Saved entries
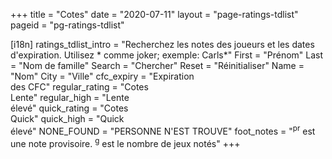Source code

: +++
title = "Cotes"
date = "2020-07-11"
layout = "page-ratings-tdlist"
pageid = "pg-ratings-tdlist"

[i18n]
    ratings_tdlist_intro = "Recherchez les notes des joueurs et les dates d'expiration. Utilisez * comme joker; exemple: Carls*"
    First = "Prénom"
    Last = "Nom de famille"
    Search = "Chercher"
    Reset = "Réinitialiser"
    Name = "Nom"
    City = "Ville"
    cfc_expiry = "Expiration<br>des CFC"
    regular_rating = "Cotes<br>Lente"
    regular_high = "Lente<br>élevé"
    quick_rating = "Cotes<br>Quick"
    quick_high = "Quick<br>élevé"
    NONE_FOUND = "PERSONNE N'EST TROUVE"
    foot_notes = "<sup>pr</sup> est une note provisoire. <sup>g</sup> est le nombre de jeux notés"
+++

Task.
If a line in the records contains "Quick", report it.

Output of the task.
    quick_rating = "Cotes<br>Quick"
    quick_high = "Quick<br>élevé"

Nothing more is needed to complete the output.